**Work instructions**
Leaving out pictures, output exactly the lines below from the one that has "2. Setup API" through the one that has "Is based of", and nothing else.

[Stored data]
--- START ---
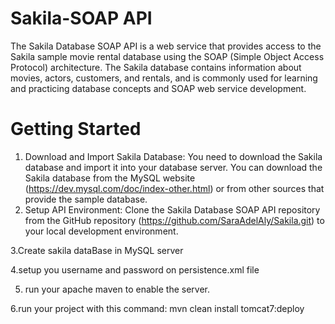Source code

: # Sakila-SOAP API
The Sakila Database SOAP API is a web service that provides access to the Sakila sample movie rental database using the SOAP (Simple Object Access Protocol) architecture. The Sakila database contains information about movies, actors, customers, and rentals, and is commonly used for learning and practicing database concepts and SOAP web service development. 

# Getting Started
 1. Download and Import Sakila Database: You need to download the Sakila database and import it into your database server. You can download the Sakila database from the MySQL website (https://dev.mysql.com/doc/index-other.html) or from other sources that provide the sample database.
 2. Setup API Environment: Clone the Sakila Database SOAP API repository from the GitHub repository (https://github.com/SaraAdelAly/Sakila.git) to your local development environment. 
 
 3.Create sakila dataBase in MySQL server
 
 4.setup you username and password on persistence.xml file
 
 5. run your apache maven to enable the server.
 
 6.run your project with this command: mvn clean install tomcat7:deploy  

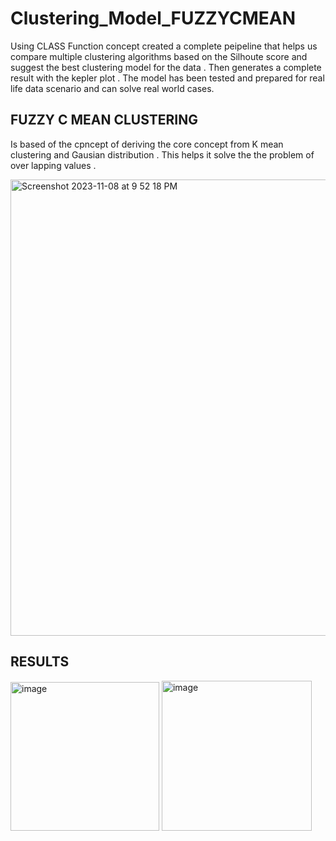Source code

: # Clustering_Model_FUZZYCMEAN

Using CLASS Function concept created a complete peipeline that helps us compare multiple clustering algorithms based on the Silhoute score and suggest the best clustering model for the data .
Then generates a complete result with the kepler plot . The model has been tested and prepared for real life data scenario and can solve real world cases.

## FUZZY C MEAN CLUSTERING 
Is based of the cpncept of deriving the core concept from K mean clustering and Gausian distribution . This helps it solve the the problem of over lapping values .


<img width="730" alt="Screenshot 2023-11-08 at 9 52 18 PM" src="https://github.com/Harsh055Raj/Clustering_Model_FUZZYCMEAN/assets/95955195/c01b7dd3-941a-41e1-96f9-2a55e785c2a1">


## RESULTS

<img width="238" alt="image" src="https://github.com/Harsh055Raj/Clustering_Model_FUZZYCMEAN/assets/95955195/397dcd03-966c-46ec-b583-fdd5da33d267">



<img width="240" alt="image" src="https://github.com/Harsh055Raj/Clustering_Model_FUZZYCMEAN/assets/95955195/cbf00b53-c539-4e68-aad3-65b2dd0abe3a">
--- END ---
**Exercise solution**
 2. Setup API Environment: Clone the Sakila Database SOAP API repository from the GitHub repository (https://github.com/SaraAdelAly/Sakila.git) to your local development environment. 
 
 3.Create sakila dataBase in MySQL server
 
 4.setup you username and password on persistence.xml file
 
 5. run your apache maven to enable the server.
 
 6.run your project with this command: mvn clean install tomcat7:deploy  

Source code

: # Clustering_Model_FUZZYCMEAN

Using CLASS Function concept created a complete peipeline that helps us compare multiple clustering algorithms based on the Silhoute score and suggest the best clustering model for the data .
Then generates a complete result with the kepler plot . The model has been tested and prepared for real life data scenario and can solve real world cases.

## FUZZY C MEAN CLUSTERING 
Is based of the cpncept of deriving the core concept from K mean clustering and Gausian distribution . This helps it solve the the problem of over lapping values .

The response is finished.